Autour du film ‘Olga’ :
L’histoire et le présent de l’Ukraine
La séance aux Enfants du Paradis de Chartres, le 23 mai, avec la projection du film « Olga » initiée par l’AERéSP 28 et le groupe chartrain d’Amnesty International a attiré 70 spectateurs et, parmi eux une vingtaine d’Ukrainien·ne·s dont beaucoup de jeunes et adolescents.
La révolution Euromaïdan
Le débat qui a suivi était animé par Catherine Goussef, historienne spécialiste des migrations. D’entrée, elle précise que la révolution, dite Euromaïdan, sur la place centrale de Kiev (dont on voit des images d’archives dans le film), a duré trois mois (fin 2013-début 2014) et abouti à la fuite vers la Russie du président pro-Russe Ianoukovytch. Depuis cette date, l’Ukraine est en guerre suite à la proclamation de deux républiques séparatistes soutenues par la Russie dans le Donbass et à l’annexion de la Crimée par celle-ci. « C’est la genèse de la guerre actuelle », déduit-elle.
“Terre des marges”, terre disputée
Elle poursuit « L’Ukraine, comme son nom l’indique ‘’terre des marges’’, a une histoire d’une très grande diversité liée à des territoires qui ont beaucoup changé de main » et elle cite l’exemple de la frontière ukraino-polonaise fixée après la Deuxième Guerre mondiale et entraînant le déplacement de 2 millions de personnes « parce qu’il fallait faire des frontières ethniques ». Avec la remise en cause de sa frontière Est à partir de 2014, « c’est un pays qui n’en finit pas d’être agressé, comme piégé dans l’Histoire dans une sorte de bordure d’empire qui aujourd’hui clame sa renaissance. »
De nombreux russophones
Mais Catherine Goussef affirme qu’ « il y a aussi une très grande proximité avec la Russie […] notamment linguistique. » Elle précise que, dans le film, Olga, l’héroïne, parle en russe avec sa mère mais en ukrainien avec son amie sauf quand celle-ci se met à utiliser le russe pour l’accuser d’être indifférente aux événements de Maïdan. L’intervenante rapporte la teneur de propos du réalisateur ukrainien russophone Sergei Loznitsa qui estime que « le boycott de la culture russe est une façon aussi de pénaliser les Ukrainiens. » L’historienne pense que « la réalité des choses est toujours beaucoup plus complexe [que le raisonnement] dans les termes étroits du nationalisme. En ce qui concerne l’Ukraine, on n’a pas encore trouvé le bon concept pour décrire cette diversité qui n’empêche pas l’existence d’une communauté nationale […] au sens politique. »

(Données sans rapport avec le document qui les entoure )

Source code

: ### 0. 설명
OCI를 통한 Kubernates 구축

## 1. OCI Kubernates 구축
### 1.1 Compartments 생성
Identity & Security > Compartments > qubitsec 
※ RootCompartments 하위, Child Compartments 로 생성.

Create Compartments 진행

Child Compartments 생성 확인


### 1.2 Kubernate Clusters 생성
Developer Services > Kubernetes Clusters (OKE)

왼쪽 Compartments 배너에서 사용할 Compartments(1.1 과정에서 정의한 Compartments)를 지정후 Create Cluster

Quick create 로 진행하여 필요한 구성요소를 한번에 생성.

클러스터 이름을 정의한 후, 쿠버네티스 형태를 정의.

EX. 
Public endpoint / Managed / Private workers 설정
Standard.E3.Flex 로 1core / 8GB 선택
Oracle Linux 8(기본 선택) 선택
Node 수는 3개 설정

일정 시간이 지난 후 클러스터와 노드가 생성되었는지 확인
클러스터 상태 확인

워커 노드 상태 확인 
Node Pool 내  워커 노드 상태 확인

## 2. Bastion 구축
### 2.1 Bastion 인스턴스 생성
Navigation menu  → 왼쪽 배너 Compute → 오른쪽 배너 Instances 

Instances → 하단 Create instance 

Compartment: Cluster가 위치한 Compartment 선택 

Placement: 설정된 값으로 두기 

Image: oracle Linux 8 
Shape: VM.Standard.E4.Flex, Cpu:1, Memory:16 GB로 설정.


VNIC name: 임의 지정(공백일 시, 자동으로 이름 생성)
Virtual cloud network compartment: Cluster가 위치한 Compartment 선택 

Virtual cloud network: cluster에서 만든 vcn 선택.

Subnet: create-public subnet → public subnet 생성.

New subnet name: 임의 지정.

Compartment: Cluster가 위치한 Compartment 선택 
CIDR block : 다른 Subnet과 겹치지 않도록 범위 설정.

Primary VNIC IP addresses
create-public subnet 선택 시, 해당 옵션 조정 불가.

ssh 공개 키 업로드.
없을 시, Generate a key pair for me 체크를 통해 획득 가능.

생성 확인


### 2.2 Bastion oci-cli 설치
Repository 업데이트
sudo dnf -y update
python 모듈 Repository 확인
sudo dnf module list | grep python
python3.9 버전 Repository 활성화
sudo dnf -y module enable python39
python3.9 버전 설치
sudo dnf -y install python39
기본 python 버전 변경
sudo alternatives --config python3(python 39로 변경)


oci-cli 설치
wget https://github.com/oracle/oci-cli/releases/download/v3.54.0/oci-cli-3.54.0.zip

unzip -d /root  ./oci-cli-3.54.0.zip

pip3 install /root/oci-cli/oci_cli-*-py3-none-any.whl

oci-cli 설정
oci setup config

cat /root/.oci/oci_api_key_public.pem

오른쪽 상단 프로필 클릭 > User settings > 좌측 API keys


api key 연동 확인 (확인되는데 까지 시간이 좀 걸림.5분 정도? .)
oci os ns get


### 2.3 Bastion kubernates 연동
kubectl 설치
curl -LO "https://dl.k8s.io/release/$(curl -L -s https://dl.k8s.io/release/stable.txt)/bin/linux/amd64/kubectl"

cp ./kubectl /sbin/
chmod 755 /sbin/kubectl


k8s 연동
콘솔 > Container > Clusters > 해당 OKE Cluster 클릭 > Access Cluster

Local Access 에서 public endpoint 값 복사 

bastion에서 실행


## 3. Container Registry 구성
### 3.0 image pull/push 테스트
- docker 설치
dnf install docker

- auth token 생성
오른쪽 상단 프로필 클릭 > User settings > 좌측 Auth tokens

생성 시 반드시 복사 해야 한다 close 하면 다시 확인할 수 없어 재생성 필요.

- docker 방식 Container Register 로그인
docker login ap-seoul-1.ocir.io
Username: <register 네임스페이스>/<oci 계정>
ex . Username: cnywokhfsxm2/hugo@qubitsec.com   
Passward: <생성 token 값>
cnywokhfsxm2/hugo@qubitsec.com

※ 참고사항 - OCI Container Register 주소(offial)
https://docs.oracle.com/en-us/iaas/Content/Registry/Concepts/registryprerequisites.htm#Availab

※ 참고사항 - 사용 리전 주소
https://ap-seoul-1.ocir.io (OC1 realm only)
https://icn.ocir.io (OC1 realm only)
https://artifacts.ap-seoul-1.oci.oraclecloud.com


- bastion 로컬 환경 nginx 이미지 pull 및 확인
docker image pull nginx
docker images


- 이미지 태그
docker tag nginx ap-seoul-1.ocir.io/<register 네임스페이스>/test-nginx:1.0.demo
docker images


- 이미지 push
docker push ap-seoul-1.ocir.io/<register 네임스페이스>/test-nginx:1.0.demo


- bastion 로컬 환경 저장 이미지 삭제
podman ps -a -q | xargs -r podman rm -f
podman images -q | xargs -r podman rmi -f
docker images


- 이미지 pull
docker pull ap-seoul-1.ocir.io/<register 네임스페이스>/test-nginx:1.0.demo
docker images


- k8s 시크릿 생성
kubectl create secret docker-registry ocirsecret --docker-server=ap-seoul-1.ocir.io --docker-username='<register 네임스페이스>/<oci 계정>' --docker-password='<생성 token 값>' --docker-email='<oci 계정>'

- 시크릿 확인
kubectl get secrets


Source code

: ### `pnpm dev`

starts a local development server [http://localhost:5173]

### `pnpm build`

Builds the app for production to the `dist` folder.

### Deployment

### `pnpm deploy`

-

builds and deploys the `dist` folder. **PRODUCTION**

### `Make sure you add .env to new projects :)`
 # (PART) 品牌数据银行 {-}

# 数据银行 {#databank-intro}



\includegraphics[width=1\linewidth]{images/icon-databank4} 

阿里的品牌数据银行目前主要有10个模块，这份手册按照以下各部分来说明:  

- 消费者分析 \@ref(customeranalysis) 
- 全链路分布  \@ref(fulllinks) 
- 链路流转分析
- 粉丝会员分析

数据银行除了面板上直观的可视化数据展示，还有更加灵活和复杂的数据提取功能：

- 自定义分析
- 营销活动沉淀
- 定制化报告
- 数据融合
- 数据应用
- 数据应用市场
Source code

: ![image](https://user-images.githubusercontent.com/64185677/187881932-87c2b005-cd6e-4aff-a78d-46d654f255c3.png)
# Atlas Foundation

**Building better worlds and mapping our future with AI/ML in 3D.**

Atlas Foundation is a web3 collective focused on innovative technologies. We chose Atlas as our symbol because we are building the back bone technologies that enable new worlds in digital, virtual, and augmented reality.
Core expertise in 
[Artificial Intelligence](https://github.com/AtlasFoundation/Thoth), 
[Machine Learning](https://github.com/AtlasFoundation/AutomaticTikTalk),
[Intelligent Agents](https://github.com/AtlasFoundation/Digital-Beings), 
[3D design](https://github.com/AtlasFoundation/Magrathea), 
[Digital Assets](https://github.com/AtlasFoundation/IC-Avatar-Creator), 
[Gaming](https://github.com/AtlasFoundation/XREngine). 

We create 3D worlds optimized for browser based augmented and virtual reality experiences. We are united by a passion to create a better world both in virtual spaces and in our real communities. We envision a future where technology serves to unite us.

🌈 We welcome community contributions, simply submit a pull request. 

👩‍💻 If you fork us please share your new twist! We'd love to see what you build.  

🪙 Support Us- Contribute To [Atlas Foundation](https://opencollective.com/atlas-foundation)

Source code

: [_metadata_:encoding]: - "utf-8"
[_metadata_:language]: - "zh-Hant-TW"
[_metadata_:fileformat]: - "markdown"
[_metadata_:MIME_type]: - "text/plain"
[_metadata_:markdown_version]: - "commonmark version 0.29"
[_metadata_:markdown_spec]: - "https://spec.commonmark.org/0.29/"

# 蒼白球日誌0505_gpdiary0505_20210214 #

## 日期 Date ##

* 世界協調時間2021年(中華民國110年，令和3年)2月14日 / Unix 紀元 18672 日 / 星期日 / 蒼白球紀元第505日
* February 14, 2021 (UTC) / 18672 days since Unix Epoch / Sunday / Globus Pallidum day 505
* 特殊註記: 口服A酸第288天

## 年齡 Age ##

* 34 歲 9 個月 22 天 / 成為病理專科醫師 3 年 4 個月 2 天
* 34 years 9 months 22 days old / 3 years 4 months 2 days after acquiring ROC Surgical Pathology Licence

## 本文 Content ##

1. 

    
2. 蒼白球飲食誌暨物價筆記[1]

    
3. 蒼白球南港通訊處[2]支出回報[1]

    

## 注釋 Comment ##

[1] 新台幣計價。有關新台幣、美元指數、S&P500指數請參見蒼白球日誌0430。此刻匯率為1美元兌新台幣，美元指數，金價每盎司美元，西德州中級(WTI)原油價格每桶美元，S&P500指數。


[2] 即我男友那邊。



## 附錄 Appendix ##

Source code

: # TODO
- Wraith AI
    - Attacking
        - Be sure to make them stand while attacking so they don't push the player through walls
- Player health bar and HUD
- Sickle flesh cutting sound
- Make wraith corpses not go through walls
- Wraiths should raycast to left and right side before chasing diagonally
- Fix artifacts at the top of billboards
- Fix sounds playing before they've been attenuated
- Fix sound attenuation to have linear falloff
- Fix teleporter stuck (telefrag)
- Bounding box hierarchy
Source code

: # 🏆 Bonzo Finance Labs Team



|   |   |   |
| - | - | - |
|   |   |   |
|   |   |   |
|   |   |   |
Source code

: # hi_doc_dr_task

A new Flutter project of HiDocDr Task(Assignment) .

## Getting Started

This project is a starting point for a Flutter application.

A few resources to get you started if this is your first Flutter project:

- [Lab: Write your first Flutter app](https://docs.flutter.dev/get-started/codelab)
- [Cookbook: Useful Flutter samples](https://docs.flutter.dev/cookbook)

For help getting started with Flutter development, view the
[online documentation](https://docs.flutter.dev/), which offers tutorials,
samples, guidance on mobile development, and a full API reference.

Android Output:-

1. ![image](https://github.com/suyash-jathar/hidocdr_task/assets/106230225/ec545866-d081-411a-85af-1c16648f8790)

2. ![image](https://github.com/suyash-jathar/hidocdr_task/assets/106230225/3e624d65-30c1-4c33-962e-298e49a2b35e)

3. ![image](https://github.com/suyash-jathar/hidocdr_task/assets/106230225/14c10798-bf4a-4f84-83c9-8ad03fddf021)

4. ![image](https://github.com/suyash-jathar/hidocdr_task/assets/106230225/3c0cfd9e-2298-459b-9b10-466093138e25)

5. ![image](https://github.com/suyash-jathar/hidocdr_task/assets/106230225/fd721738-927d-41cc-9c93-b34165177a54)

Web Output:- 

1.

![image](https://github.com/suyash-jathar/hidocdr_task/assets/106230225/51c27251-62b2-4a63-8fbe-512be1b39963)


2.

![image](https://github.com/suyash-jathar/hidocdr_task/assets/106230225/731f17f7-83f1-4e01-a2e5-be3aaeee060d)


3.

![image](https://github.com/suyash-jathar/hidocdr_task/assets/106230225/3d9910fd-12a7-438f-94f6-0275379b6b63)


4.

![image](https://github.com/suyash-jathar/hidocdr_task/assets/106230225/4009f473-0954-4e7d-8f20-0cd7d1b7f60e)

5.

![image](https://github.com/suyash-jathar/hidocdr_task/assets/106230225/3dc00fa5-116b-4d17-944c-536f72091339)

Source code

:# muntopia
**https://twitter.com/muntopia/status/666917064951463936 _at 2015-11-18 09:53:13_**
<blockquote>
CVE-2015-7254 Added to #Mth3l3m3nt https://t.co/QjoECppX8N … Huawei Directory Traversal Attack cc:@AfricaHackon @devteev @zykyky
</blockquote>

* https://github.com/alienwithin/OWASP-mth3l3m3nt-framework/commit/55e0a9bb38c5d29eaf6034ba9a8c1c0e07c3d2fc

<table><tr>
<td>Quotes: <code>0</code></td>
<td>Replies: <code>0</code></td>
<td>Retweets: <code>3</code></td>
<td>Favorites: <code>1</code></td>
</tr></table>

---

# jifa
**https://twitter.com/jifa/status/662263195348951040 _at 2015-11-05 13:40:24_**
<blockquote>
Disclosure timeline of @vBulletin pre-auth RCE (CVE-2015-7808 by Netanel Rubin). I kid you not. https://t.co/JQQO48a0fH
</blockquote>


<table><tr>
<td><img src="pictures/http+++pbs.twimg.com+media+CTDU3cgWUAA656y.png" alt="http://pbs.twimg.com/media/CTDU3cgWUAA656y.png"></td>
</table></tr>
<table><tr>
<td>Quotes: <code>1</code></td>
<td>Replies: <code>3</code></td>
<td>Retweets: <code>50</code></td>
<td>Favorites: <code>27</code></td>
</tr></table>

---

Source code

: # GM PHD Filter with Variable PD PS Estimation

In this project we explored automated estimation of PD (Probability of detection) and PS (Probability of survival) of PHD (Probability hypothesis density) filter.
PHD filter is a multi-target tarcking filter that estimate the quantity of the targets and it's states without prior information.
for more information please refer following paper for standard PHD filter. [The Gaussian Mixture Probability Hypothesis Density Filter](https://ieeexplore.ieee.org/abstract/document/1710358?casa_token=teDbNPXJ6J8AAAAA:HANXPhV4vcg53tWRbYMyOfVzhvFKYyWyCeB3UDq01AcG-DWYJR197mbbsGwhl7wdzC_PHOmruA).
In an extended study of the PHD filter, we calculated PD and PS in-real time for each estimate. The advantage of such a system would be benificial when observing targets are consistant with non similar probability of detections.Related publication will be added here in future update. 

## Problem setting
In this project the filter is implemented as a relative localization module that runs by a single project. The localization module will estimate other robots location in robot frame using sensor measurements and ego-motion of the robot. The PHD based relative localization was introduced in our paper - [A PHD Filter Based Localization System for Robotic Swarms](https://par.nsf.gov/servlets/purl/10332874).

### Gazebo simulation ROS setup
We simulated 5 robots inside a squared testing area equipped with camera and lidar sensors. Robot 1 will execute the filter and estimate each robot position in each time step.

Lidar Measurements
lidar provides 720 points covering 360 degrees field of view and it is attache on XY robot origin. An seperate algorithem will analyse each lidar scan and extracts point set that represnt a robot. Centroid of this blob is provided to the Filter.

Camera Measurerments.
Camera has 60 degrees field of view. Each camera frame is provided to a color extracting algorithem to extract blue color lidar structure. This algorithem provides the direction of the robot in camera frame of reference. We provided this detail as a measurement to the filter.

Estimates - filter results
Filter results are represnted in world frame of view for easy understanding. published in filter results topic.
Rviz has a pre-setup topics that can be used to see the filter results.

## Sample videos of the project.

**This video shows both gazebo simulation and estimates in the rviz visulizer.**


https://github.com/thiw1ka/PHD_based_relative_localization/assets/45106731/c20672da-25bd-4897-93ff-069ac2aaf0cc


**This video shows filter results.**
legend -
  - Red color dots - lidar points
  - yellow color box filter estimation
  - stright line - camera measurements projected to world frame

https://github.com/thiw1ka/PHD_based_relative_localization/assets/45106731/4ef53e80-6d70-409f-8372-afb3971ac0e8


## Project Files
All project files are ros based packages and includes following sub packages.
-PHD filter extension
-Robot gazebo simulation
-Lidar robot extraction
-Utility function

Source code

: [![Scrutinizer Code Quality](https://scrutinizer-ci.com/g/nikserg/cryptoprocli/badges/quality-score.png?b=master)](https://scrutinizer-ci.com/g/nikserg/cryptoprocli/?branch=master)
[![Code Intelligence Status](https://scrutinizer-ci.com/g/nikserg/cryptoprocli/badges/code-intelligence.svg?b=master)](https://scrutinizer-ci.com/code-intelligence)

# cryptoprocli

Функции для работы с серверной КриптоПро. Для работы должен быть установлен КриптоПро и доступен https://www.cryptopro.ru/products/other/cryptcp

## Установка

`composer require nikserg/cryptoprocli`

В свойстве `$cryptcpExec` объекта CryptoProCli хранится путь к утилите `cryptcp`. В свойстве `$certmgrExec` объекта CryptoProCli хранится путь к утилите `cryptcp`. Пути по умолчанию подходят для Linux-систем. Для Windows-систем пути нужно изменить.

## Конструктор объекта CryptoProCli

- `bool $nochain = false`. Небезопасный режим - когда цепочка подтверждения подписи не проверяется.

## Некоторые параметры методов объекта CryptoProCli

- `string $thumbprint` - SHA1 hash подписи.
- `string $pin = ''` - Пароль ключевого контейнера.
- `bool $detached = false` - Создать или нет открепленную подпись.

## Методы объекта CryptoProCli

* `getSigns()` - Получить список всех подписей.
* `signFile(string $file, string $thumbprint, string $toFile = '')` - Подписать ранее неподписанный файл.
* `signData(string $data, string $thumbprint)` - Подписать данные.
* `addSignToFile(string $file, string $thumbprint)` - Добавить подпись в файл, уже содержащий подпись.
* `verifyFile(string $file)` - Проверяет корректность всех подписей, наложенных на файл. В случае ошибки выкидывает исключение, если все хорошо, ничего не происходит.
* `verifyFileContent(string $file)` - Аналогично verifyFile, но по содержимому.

“Tous les problèmes ont été importés par les troupes russes”
Inna Le Gall, responsable de l’Association des Ukrainien d’Eure-&-Loir, apporte alors son témoignage et son point de vue. Elle précise qu’elle est née à 40 km de Donetsk : « Il n’y avait pas de problème au niveau de cette région [Donbass], ni au niveau des langues, ni au niveau des politiques. Tous les problèmes ont été inventés par les Russes, apportés par les troupes russes […] il n’y avait pas de séparatistes, en fait. » Elle affirme que si, en 2014, « la communauté européenne et la communauté mondiale avaient mis en place les sanctions comme aujourd’hui, il n’y aurait pas de guerre de 2022. »
“Les gens qui parlaient russe ne le veulent plus”
Concernant la culture, Inna pense « qu’on a tout à fait raison d’oublier la culture russe […] après la Deuxième guerre mondiale [à propos de l’allemand], on disait toujours c’est la langue de Hitler et on avait honte d’apprendre l’allemand. C’est ce qui se passe avec le russe. […] dans la communauté ukrainienne, les gens qui parlaient russe ne veulent plus parler russe […] On peut les comprendre. »
“La possibilité de changer notre rapport à l’étranger”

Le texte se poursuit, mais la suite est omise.